RetryHandler(retry_count: int = 0, retry_delay: float = 5.0, backoff_multiplier: float = 2.0, max_delay: float = 60.0)

Retry logic with configurable exponential backoff.

Parameters:

Name Type Description Default
retry_count int

Maximum number of retries (0 = no retry).

0
retry_delay float

Base delay in seconds between retries.

5.0
backoff_multiplier float

Multiplier applied each retry (exponential).

2.0
max_delay float

Upper cap on computed delay.

60.0

The actual delay for attempt n is::

min(retry_delay * backoff_multiplier ** n, max_delay)

max_attempts property

max_attempts: int

Total attempts = 1 (initial) + retry_count.

compute_delay

compute_delay(attempt: int) -> float

Compute the delay before the given retry attempt (0-based).

Parameters:

Name Type Description Default
attempt int

The retry attempt number (0 = first retry).

required

Returns:

Type Description
float

Sleep duration in seconds.

execute

execute(func: Callable[..., T], *args: Any, **kwargs: Any) -> tuple[T, int]
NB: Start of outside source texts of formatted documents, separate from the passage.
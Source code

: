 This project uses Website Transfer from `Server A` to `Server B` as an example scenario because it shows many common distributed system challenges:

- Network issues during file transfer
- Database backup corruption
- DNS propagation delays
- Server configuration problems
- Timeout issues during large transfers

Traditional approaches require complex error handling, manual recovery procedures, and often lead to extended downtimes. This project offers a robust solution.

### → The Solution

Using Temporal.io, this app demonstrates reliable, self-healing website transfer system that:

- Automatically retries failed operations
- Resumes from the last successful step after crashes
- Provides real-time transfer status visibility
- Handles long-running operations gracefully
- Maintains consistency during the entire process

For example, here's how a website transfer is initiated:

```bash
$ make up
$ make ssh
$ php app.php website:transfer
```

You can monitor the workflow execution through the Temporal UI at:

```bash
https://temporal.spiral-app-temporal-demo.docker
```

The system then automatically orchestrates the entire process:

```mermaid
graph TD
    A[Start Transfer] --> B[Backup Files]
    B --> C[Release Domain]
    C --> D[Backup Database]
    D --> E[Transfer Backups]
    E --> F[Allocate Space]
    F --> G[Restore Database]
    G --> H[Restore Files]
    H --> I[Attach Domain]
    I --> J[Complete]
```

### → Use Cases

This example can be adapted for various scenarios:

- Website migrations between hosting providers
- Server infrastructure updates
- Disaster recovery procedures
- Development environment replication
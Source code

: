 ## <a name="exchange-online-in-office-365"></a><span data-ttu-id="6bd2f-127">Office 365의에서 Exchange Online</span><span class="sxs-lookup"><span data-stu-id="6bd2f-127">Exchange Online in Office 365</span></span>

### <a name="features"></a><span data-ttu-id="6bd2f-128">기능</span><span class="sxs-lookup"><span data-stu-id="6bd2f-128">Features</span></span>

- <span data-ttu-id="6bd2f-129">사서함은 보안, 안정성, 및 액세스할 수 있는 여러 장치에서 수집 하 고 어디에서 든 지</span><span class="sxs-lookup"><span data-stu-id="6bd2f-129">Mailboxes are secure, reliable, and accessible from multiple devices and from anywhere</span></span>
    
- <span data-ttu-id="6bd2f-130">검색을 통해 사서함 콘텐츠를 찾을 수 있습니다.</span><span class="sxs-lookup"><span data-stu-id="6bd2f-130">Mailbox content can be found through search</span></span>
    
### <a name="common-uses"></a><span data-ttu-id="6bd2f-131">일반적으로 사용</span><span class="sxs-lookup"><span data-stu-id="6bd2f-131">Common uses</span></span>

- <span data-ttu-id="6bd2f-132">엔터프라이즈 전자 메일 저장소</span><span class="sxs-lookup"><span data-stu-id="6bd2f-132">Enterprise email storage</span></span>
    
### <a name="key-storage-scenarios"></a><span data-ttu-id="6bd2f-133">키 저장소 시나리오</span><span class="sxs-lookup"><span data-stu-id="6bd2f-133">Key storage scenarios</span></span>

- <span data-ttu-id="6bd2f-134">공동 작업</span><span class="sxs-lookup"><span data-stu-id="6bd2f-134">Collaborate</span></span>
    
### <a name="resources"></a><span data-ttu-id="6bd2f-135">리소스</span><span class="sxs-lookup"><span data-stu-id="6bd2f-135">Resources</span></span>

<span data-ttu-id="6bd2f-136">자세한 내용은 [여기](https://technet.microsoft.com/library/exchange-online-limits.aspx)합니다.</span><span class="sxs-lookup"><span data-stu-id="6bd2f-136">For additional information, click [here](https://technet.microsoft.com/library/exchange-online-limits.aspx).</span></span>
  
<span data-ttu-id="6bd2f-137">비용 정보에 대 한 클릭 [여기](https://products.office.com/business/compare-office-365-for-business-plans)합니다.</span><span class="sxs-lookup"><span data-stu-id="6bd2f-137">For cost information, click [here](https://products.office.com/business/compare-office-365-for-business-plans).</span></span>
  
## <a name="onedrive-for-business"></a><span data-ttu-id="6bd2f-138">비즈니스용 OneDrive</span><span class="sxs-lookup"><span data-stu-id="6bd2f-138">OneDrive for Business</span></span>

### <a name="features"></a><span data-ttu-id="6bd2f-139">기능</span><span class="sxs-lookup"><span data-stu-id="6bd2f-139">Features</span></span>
Execute func with retry logic.

Parameters:

Name Type Description Default
func Callable[..., T]

Callable to execute.

required
*args Any

Positional arguments forwarded to func.

()
**kwargs Any

Keyword arguments forwarded to func.

{}

Returns:

Type Description
T

(result, attempts) — the return value of func and the

int

number of attempts used (1 = first-try success).

Raises:

Type Description
Exception

The last exception once all attempts are exhausted.

utils

Shared helpers for orchestration-layer concerns.

Lives next to :mod:driver, :mod:job_distributor, :mod:parallel_executor, and :mod:retry_handler. Hosts small, reusable utilities that coordinate work across dataflows without pulling logic into the driver or model layer.

dedupe_by_destination

dedupe_by_destination(dataflows: List[DataFlow]) -> List[DataFlow]

Return one dataflow per physical destination.

Multiple dataflows may target the same table or storage path (fan-in topology). When the unit of work is the destination itself — e.g. running OPTIMIZE / VACUUM — executing the same work more than once would race or waste compute. Input is sorted by dataflow_id first so "first-meet wins" is deterministic across runs regardless of metadata ordering.

Dataflows whose :attr:~datacoolie.core.models.Destination.destination_key cannot be computed are skipped with a warning rather than aborting the whole run.